• Exercise brief
This exercise calls for retyping every line below exactly, with the images omitted.

--- START ---

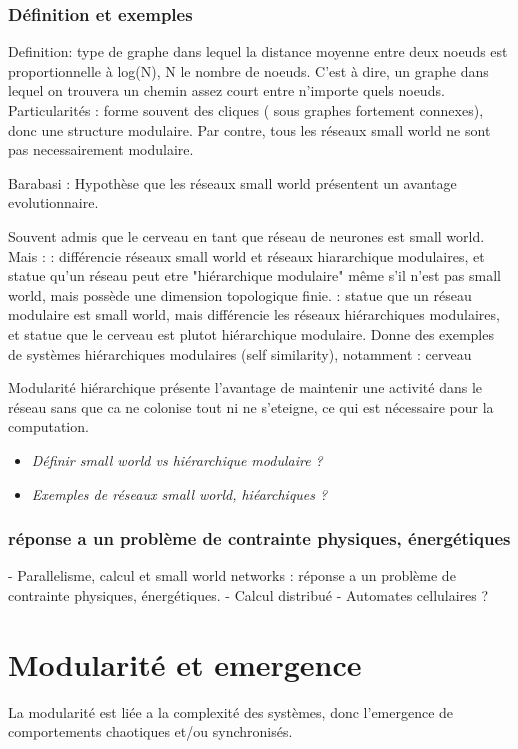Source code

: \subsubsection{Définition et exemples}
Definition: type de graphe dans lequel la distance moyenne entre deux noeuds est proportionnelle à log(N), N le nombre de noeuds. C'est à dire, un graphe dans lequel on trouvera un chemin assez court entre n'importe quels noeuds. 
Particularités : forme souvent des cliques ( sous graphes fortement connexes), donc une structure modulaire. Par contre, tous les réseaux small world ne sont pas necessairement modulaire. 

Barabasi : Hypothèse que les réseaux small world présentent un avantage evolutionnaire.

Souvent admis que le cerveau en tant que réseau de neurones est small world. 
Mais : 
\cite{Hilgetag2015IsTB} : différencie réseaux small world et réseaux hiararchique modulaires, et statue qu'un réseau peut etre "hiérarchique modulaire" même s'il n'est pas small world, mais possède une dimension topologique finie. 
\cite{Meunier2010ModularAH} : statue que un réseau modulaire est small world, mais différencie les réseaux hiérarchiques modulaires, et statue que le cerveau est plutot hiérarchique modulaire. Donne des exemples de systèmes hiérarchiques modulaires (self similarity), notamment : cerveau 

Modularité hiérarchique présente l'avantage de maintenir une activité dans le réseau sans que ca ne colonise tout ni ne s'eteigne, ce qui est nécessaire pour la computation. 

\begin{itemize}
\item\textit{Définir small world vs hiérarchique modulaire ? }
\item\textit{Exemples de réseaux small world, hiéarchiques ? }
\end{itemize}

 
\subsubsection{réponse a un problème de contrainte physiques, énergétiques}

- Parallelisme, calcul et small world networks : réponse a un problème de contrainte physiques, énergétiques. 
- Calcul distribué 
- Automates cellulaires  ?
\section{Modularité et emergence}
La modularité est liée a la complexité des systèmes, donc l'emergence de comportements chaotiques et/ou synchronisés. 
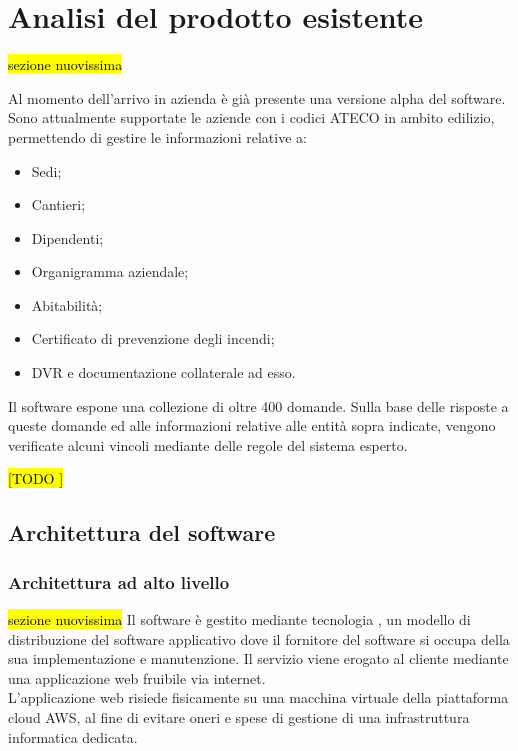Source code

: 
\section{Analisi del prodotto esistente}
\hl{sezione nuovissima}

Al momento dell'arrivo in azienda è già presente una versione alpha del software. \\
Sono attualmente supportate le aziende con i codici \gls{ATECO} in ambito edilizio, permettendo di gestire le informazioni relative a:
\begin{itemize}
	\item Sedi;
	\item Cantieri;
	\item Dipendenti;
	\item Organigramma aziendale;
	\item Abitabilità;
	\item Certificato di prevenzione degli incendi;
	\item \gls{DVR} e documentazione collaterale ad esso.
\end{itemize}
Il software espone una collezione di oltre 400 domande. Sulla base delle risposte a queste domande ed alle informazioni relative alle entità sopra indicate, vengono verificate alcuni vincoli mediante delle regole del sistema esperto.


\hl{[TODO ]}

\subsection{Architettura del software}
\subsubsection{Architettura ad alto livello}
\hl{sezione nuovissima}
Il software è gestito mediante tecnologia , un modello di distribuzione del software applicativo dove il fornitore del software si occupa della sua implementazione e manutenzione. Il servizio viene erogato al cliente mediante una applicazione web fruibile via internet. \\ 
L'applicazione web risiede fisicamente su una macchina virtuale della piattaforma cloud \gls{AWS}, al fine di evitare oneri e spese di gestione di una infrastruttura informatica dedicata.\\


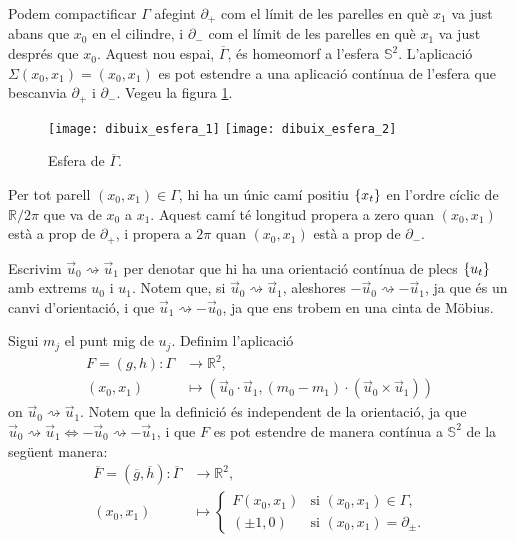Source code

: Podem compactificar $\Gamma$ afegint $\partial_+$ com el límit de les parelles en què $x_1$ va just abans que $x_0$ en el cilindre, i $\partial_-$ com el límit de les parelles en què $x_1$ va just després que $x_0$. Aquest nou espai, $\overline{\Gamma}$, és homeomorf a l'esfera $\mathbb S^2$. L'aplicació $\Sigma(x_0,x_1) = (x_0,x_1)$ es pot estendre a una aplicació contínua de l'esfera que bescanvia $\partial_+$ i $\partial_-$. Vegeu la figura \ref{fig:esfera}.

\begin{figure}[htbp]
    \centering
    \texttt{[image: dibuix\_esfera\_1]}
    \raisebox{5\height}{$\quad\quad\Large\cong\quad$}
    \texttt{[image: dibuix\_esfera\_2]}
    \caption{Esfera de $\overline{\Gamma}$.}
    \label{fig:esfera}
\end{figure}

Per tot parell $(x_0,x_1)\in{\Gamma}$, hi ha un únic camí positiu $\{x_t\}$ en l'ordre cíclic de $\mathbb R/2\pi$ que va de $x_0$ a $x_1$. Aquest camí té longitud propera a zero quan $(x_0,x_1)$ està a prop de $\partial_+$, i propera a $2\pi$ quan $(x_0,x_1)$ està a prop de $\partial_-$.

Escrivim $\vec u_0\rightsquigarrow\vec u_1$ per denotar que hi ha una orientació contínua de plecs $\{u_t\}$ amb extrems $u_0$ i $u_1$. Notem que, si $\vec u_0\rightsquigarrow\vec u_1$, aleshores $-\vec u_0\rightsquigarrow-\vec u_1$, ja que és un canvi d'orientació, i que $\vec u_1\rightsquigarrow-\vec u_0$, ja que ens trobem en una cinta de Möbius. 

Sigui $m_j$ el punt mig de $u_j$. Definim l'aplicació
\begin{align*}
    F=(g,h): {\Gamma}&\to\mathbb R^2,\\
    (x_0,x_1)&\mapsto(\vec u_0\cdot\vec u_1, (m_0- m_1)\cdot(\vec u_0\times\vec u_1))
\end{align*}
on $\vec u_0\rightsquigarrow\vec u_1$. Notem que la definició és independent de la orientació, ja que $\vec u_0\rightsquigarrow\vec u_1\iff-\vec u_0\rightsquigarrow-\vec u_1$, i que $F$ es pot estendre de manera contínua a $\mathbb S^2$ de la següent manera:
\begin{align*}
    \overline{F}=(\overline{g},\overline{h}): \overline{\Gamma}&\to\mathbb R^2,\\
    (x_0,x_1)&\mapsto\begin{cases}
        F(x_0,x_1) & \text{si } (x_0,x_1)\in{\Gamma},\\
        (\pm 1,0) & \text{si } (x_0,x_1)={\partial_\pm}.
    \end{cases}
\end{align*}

--- END ---

• Output for this exercise
Source code

: \subsubsection{Définition et exemples}
Definition: type de graphe dans lequel la distance moyenne entre deux noeuds est proportionnelle à log(N), N le nombre de noeuds. C'est à dire, un graphe dans lequel on trouvera un chemin assez court entre n'importe quels noeuds. 
Particularités : forme souvent des cliques ( sous graphes fortement connexes), donc une structure modulaire. Par contre, tous les réseaux small world ne sont pas necessairement modulaire. 

Barabasi : Hypothèse que les réseaux small world présentent un avantage evolutionnaire.

Souvent admis que le cerveau en tant que réseau de neurones est small world. 
Mais : 
\cite{Hilgetag2015IsTB} : différencie réseaux small world et réseaux hiararchique modulaires, et statue qu'un réseau peut etre "hiérarchique modulaire" même s'il n'est pas small world, mais possède une dimension topologique finie. 
\cite{Meunier2010ModularAH} : statue que un réseau modulaire est small world, mais différencie les réseaux hiérarchiques modulaires, et statue que le cerveau est plutot hiérarchique modulaire. Donne des exemples de systèmes hiérarchiques modulaires (self similarity), notamment : cerveau 

Modularité hiérarchique présente l'avantage de maintenir une activité dans le réseau sans que ca ne colonise tout ni ne s'eteigne, ce qui est nécessaire pour la computation. 

\begin{itemize}
\item\textit{Définir small world vs hiérarchique modulaire ? }
\item\textit{Exemples de réseaux small world, hiéarchiques ? }
\end{itemize}

 
\subsubsection{réponse a un problème de contrainte physiques, énergétiques}

- Parallelisme, calcul et small world networks : réponse a un problème de contrainte physiques, énergétiques. 
- Calcul distribué 
- Automates cellulaires  ?
\section{Modularité et emergence}
La modularité est liée a la complexité des systèmes, donc l'emergence de comportements chaotiques et/ou synchronisés. 
Source code

: 
\section{Analisi del prodotto esistente}
\hl{sezione nuovissima}

Al momento dell'arrivo in azienda è già presente una versione alpha del software. \\
Sono attualmente supportate le aziende con i codici \gls{ATECO} in ambito edilizio, permettendo di gestire le informazioni relative a:
\begin{itemize}
	\item Sedi;
	\item Cantieri;
	\item Dipendenti;
	\item Organigramma aziendale;
	\item Abitabilità;
	\item Certificato di prevenzione degli incendi;
	\item \gls{DVR} e documentazione collaterale ad esso.
\end{itemize}
Il software espone una collezione di oltre 400 domande. Sulla base delle risposte a queste domande ed alle informazioni relative alle entità sopra indicate, vengono verificate alcuni vincoli mediante delle regole del sistema esperto.


\hl{[TODO ]}

\subsection{Architettura del software}
\subsubsection{Architettura ad alto livello}
\hl{sezione nuovissima}
Il software è gestito mediante tecnologia , un modello di distribuzione del software applicativo dove il fornitore del software si occupa della sua implementazione e manutenzione. Il servizio viene erogato al cliente mediante una applicazione web fruibile via internet. \\ 
L'applicazione web risiede fisicamente su una macchina virtuale della piattaforma cloud \gls{AWS}, al fine di evitare oneri e spese di gestione di una infrastruttura informatica dedicata.\\


Source code

: Podem compactificar $\Gamma$ afegint $\partial_+$ com el límit de les parelles en què $x_1$ va just abans que $x_0$ en el cilindre, i $\partial_-$ com el límit de les parelles en què $x_1$ va just després que $x_0$. Aquest nou espai, $\overline{\Gamma}$, és homeomorf a l'esfera $\mathbb S^2$. L'aplicació $\Sigma(x_0,x_1) = (x_0,x_1)$ es pot estendre a una aplicació contínua de l'esfera que bescanvia $\partial_+$ i $\partial_-$. Vegeu la figura \ref{fig:esfera}.

\begin{figure}[htbp]
    \centering
    \texttt{[image: dibuix\_esfera\_1]}
    \raisebox{5\height}{$\quad\quad\Large\cong\quad$}
    \texttt{[image: dibuix\_esfera\_2]}
    \caption{Esfera de $\overline{\Gamma}$.}
    \label{fig:esfera}
\end{figure}

Per tot parell $(x_0,x_1)\in{\Gamma}$, hi ha un únic camí positiu $\{x_t\}$ en l'ordre cíclic de $\mathbb R/2\pi$ que va de $x_0$ a $x_1$. Aquest camí té longitud propera a zero quan $(x_0,x_1)$ està a prop de $\partial_+$, i propera a $2\pi$ quan $(x_0,x_1)$ està a prop de $\partial_-$.

Escrivim $\vec u_0\rightsquigarrow\vec u_1$ per denotar que hi ha una orientació contínua de plecs $\{u_t\}$ amb extrems $u_0$ i $u_1$. Notem que, si $\vec u_0\rightsquigarrow\vec u_1$, aleshores $-\vec u_0\rightsquigarrow-\vec u_1$, ja que és un canvi d'orientació, i que $\vec u_1\rightsquigarrow-\vec u_0$, ja que ens trobem en una cinta de Möbius. 

Sigui $m_j$ el punt mig de $u_j$. Definim l'aplicació
\begin{align*}
    F=(g,h): {\Gamma}&\to\mathbb R^2,\\
    (x_0,x_1)&\mapsto(\vec u_0\cdot\vec u_1, (m_0- m_1)\cdot(\vec u_0\times\vec u_1))
\end{align*}
on $\vec u_0\rightsquigarrow\vec u_1$. Notem que la definició és independent de la orientació, ja que $\vec u_0\rightsquigarrow\vec u_1\iff-\vec u_0\rightsquigarrow-\vec u_1$, i que $F$ es pot estendre de manera contínua a $\mathbb S^2$ de la següent manera:
\begin{align*}
    \overline{F}=(\overline{g},\overline{h}): \overline{\Gamma}&\to\mathbb R^2,\\
    (x_0,x_1)&\mapsto\begin{cases}
        F(x_0,x_1) & \text{si } (x_0,x_1)\in{\Gamma},\\
        (\pm 1,0) & \text{si } (x_0,x_1)={\partial_\pm}.
    \end{cases}
\end{align*}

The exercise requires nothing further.